Problem description: Reproduce the data below in full and exclude every picture.

(Records from a collection)
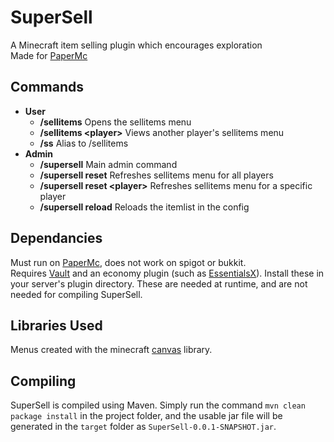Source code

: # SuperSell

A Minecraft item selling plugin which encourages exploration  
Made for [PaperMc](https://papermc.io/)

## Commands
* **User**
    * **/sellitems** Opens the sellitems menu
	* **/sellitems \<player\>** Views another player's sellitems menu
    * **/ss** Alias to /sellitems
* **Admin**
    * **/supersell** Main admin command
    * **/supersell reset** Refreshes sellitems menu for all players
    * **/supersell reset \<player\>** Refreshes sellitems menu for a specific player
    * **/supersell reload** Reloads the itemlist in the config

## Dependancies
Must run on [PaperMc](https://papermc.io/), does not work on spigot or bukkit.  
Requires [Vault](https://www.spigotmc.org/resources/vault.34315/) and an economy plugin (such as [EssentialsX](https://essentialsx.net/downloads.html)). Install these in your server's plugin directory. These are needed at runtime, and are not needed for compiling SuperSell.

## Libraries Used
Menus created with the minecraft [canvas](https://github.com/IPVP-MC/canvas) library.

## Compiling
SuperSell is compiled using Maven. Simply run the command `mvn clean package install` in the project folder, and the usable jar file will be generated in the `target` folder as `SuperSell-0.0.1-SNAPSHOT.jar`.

Response:
Source code

: # SuperSell

A Minecraft item selling plugin which encourages exploration  
Made for [PaperMc](https://papermc.io/)

## Commands
* **User**
    * **/sellitems** Opens the sellitems menu
	* **/sellitems \<player\>** Views another player's sellitems menu
    * **/ss** Alias to /sellitems
* **Admin**
    * **/supersell** Main admin command
    * **/supersell reset** Refreshes sellitems menu for all players
    * **/supersell reset \<player\>** Refreshes sellitems menu for a specific player
    * **/supersell reload** Reloads the itemlist in the config

## Dependancies
Must run on [PaperMc](https://papermc.io/), does not work on spigot or bukkit.  
Requires [Vault](https://www.spigotmc.org/resources/vault.34315/) and an economy plugin (such as [EssentialsX](https://essentialsx.net/downloads.html)). Install these in your server's plugin directory. These are needed at runtime, and are not needed for compiling SuperSell.

## Libraries Used
Menus created with the minecraft [canvas](https://github.com/IPVP-MC/canvas) library.

## Compiling
SuperSell is compiled using Maven. Simply run the command `mvn clean package install` in the project folder, and the usable jar file will be generated in the `target` folder as `SuperSell-0.0.1-SNAPSHOT.jar`.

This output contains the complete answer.